··· INPUT ···

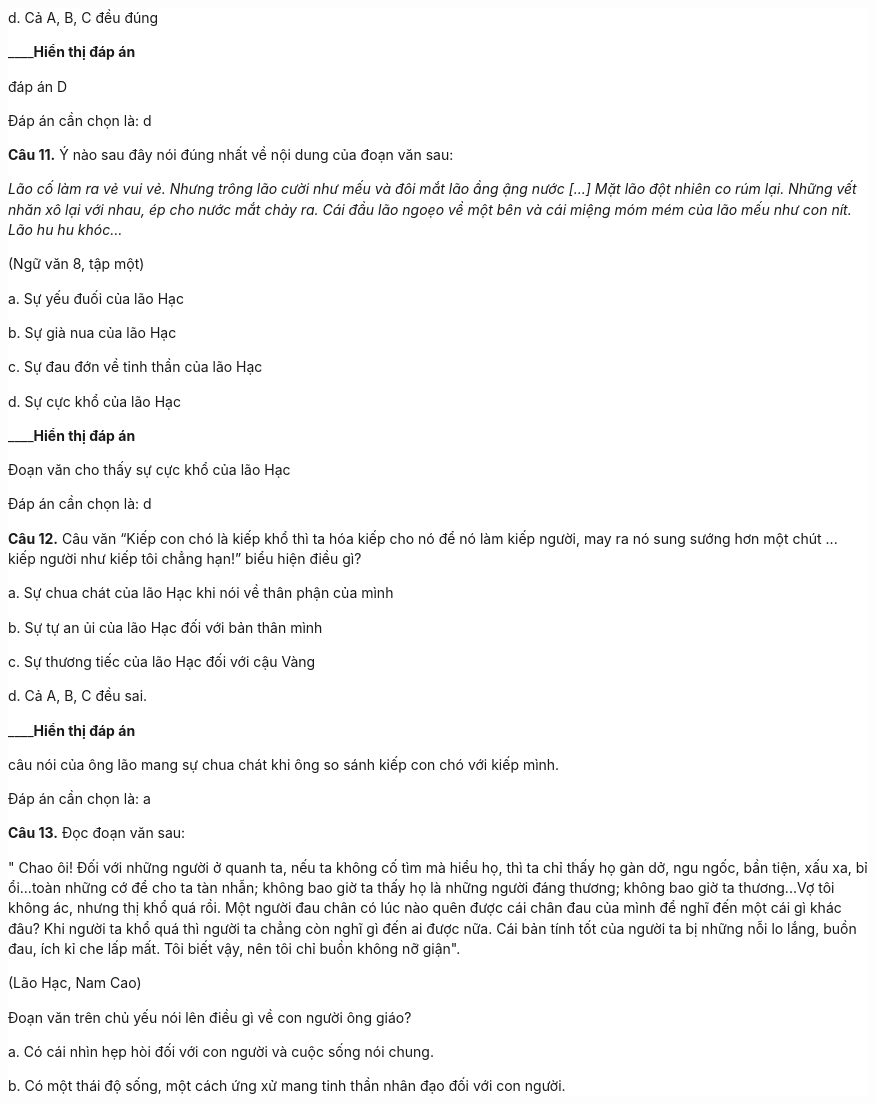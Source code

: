 d. Cả A, B, C đều đúng

____**Hiển thị đáp án**

đáp án D

Đáp án cần chọn là: d

**Câu 11.** Ý nào sau đây nói đúng nhất về nội dung của đoạn văn sau:

_Lão cố làm ra vẻ vui vẻ. Nhưng trông lão cười như mếu và đôi mắt lão ầng ậng nước [...] Mặt lão đột nhiên co rúm lại. Những vết nhăn xô lại với nhau, ép cho nước mắt chảy ra. Cái đầu lão ngoẹo về một bên và cái miệng móm mém của lão mếu như con nít. Lão hu hu khóc…_

(Ngữ văn 8, tập một)

a. Sự yếu đuối của lão Hạc

b. Sự già nua của lão Hạc

c. Sự đau đớn về tinh thần của lão Hạc

d. Sự cực khổ của lão Hạc

____**Hiển thị đáp án**

Đoạn văn cho thấy sự cực khổ của lão Hạc

Đáp án cần chọn là: d

**Câu 12.** Câu văn “Kiếp con chó là kiếp khổ thì ta hóa kiếp cho nó để nó làm kiếp người, may ra nó sung sướng hơn một chút ... kiếp người như kiếp tôi chẳng hạn!” biểu hiện điều gì?

a. Sự chua chát của lão Hạc khi nói về thân phận của mình

b. Sự tự an ủi của lão Hạc đối với bản thân mình

c. Sự thương tiếc của lão Hạc đối với cậu Vàng

d. Cả A, B, C đều sai.

____**Hiển thị đáp án**

câu nói của ông lão mang sự chua chát khi ông so sánh kiếp con chó với kiếp mình.

Đáp án cần chọn là: a

**Câu 13.** Đọc đoạn văn sau:

" Chao ôi! Đối với những người ở quanh ta, nếu ta không cố tìm mà hiểu họ, thì ta chỉ thấy họ gàn dở, ngu ngốc, bần tiện, xấu xa, bỉ ổi...toàn những cớ để cho ta tàn nhẫn; không bao giờ ta thấy họ là những người đáng thương; không bao giờ ta thương...Vợ tôi không ác, nhưng thị khổ quá rồi. Một người đau chân có lúc nào quên được cái chân đau của mình để nghĩ đến một cái gì khác đâu? Khi người ta khổ quá thì người ta chẳng còn nghĩ gì đến ai được nữa. Cái bản tính tốt của người ta bị những nỗi lo lắng, buồn đau, ích kỉ che lấp mất. Tôi biết vậy, nên tôi chỉ buồn không nỡ giận".

(Lão Hạc, Nam Cao)

Đoạn văn trên chủ yếu nói lên điều gì về con người ông giáo?

a. Có cái nhìn hẹp hòi đối với con người và cuộc sống nói chung.

b. Có một thái độ sống, một cách ứng xử mang tinh thần nhân đạo đối với con người.
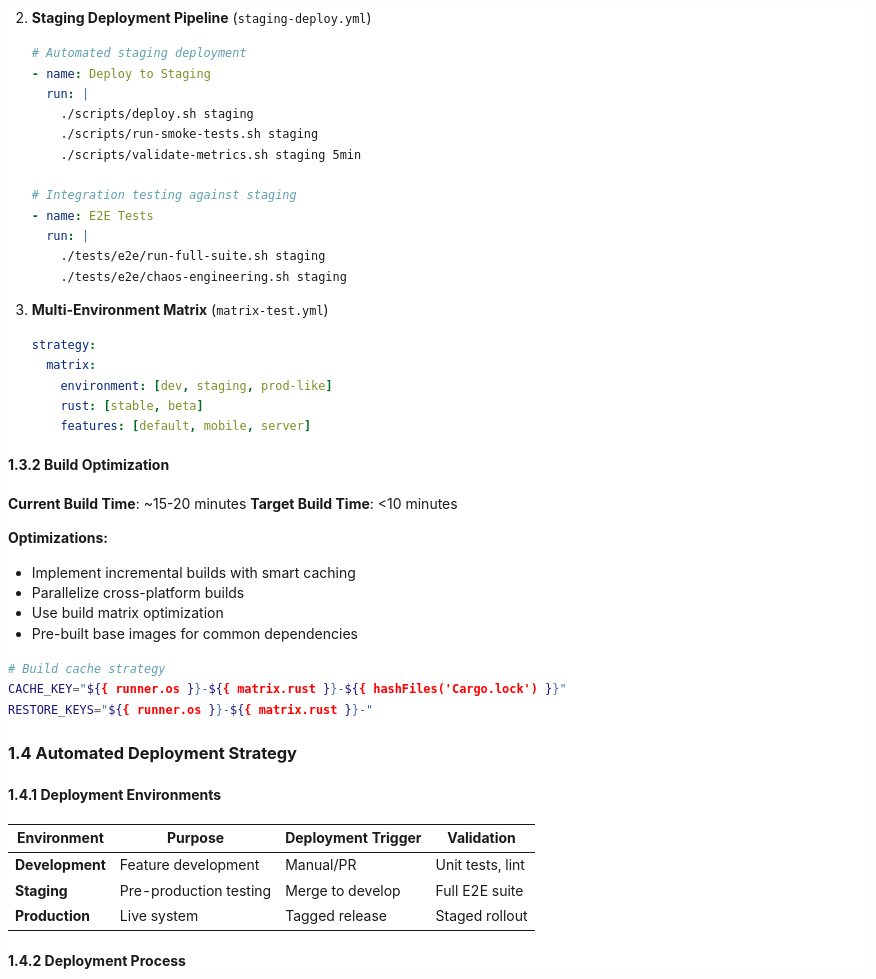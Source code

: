 2. **Staging Deployment Pipeline** (`staging-deploy.yml`)
   ```yaml
   # Automated staging deployment
   - name: Deploy to Staging
     run: |
       ./scripts/deploy.sh staging
       ./scripts/run-smoke-tests.sh staging
       ./scripts/validate-metrics.sh staging 5min
   
   # Integration testing against staging
   - name: E2E Tests
     run: |
       ./tests/e2e/run-full-suite.sh staging
       ./tests/e2e/chaos-engineering.sh staging
   ```

3. **Multi-Environment Matrix** (`matrix-test.yml`)
   ```yaml
   strategy:
     matrix:
       environment: [dev, staging, prod-like]
       rust: [stable, beta]
       features: [default, mobile, server]
   ```

#### 1.3.2 Build Optimization

**Current Build Time**: ~15-20 minutes
**Target Build Time**: <10 minutes

**Optimizations:**
- Implement incremental builds with smart caching
- Parallelize cross-platform builds
- Use build matrix optimization
- Pre-built base images for common dependencies

```bash
# Build cache strategy
CACHE_KEY="${{ runner.os }}-${{ matrix.rust }}-${{ hashFiles('Cargo.lock') }}"
RESTORE_KEYS="${{ runner.os }}-${{ matrix.rust }}-"
```

### 1.4 Automated Deployment Strategy

#### 1.4.1 Deployment Environments

| Environment | Purpose | Deployment Trigger | Validation |
|-------------|---------|-------------------|------------|
| **Development** | Feature development | Manual/PR | Unit tests, lint |
| **Staging** | Pre-production testing | Merge to develop | Full E2E suite |
| **Production** | Live system | Tagged release | Staged rollout |

#### 1.4.2 Deployment Process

···

* WHAT TO PRODUCE *
Pictures are to be excluded; the records themselves are to be reproduced exactly.

* ANSWER TO THE EXERCISE *
Source code

: d. Cả A, B, C đều đúng

____**Hiển thị đáp án**

đáp án D

Đáp án cần chọn là: d

**Câu 11.** Ý nào sau đây nói đúng nhất về nội dung của đoạn văn sau:

_Lão cố làm ra vẻ vui vẻ. Nhưng trông lão cười như mếu và đôi mắt lão ầng ậng nước [...] Mặt lão đột nhiên co rúm lại. Những vết nhăn xô lại với nhau, ép cho nước mắt chảy ra. Cái đầu lão ngoẹo về một bên và cái miệng móm mém của lão mếu như con nít. Lão hu hu khóc…_

(Ngữ văn 8, tập một)

a. Sự yếu đuối của lão Hạc

b. Sự già nua của lão Hạc

c. Sự đau đớn về tinh thần của lão Hạc

d. Sự cực khổ của lão Hạc

____**Hiển thị đáp án**

Đoạn văn cho thấy sự cực khổ của lão Hạc

Đáp án cần chọn là: d

**Câu 12.** Câu văn “Kiếp con chó là kiếp khổ thì ta hóa kiếp cho nó để nó làm kiếp người, may ra nó sung sướng hơn một chút ... kiếp người như kiếp tôi chẳng hạn!” biểu hiện điều gì?

a. Sự chua chát của lão Hạc khi nói về thân phận của mình

b. Sự tự an ủi của lão Hạc đối với bản thân mình

c. Sự thương tiếc của lão Hạc đối với cậu Vàng

d. Cả A, B, C đều sai.

____**Hiển thị đáp án**

câu nói của ông lão mang sự chua chát khi ông so sánh kiếp con chó với kiếp mình.

Đáp án cần chọn là: a

**Câu 13.** Đọc đoạn văn sau:

" Chao ôi! Đối với những người ở quanh ta, nếu ta không cố tìm mà hiểu họ, thì ta chỉ thấy họ gàn dở, ngu ngốc, bần tiện, xấu xa, bỉ ổi...toàn những cớ để cho ta tàn nhẫn; không bao giờ ta thấy họ là những người đáng thương; không bao giờ ta thương...Vợ tôi không ác, nhưng thị khổ quá rồi. Một người đau chân có lúc nào quên được cái chân đau của mình để nghĩ đến một cái gì khác đâu? Khi người ta khổ quá thì người ta chẳng còn nghĩ gì đến ai được nữa. Cái bản tính tốt của người ta bị những nỗi lo lắng, buồn đau, ích kỉ che lấp mất. Tôi biết vậy, nên tôi chỉ buồn không nỡ giận".

(Lão Hạc, Nam Cao)

Đoạn văn trên chủ yếu nói lên điều gì về con người ông giáo?

a. Có cái nhìn hẹp hòi đối với con người và cuộc sống nói chung.

b. Có một thái độ sống, một cách ứng xử mang tinh thần nhân đạo đối với con người.
Source code

: 2. **Staging Deployment Pipeline** (`staging-deploy.yml`)
   ```yaml
   # Automated staging deployment
   - name: Deploy to Staging
     run: |
       ./scripts/deploy.sh staging
       ./scripts/run-smoke-tests.sh staging
       ./scripts/validate-metrics.sh staging 5min
   
   # Integration testing against staging
   - name: E2E Tests
     run: |
       ./tests/e2e/run-full-suite.sh staging
       ./tests/e2e/chaos-engineering.sh staging
   ```

3. **Multi-Environment Matrix** (`matrix-test.yml`)
   ```yaml
   strategy:
     matrix:
       environment: [dev, staging, prod-like]
       rust: [stable, beta]
       features: [default, mobile, server]
   ```

#### 1.3.2 Build Optimization

**Current Build Time**: ~15-20 minutes
**Target Build Time**: <10 minutes

**Optimizations:**
- Implement incremental builds with smart caching
- Parallelize cross-platform builds
- Use build matrix optimization
- Pre-built base images for common dependencies

```bash
# Build cache strategy
CACHE_KEY="${{ runner.os }}-${{ matrix.rust }}-${{ hashFiles('Cargo.lock') }}"
RESTORE_KEYS="${{ runner.os }}-${{ matrix.rust }}-"
```

### 1.4 Automated Deployment Strategy

#### 1.4.1 Deployment Environments

| Environment | Purpose | Deployment Trigger | Validation |
|-------------|---------|-------------------|------------|
| **Development** | Feature development | Manual/PR | Unit tests, lint |
| **Staging** | Pre-production testing | Merge to develop | Full E2E suite |
| **Production** | Live system | Tagged release | Staged rollout |

#### 1.4.2 Deployment Process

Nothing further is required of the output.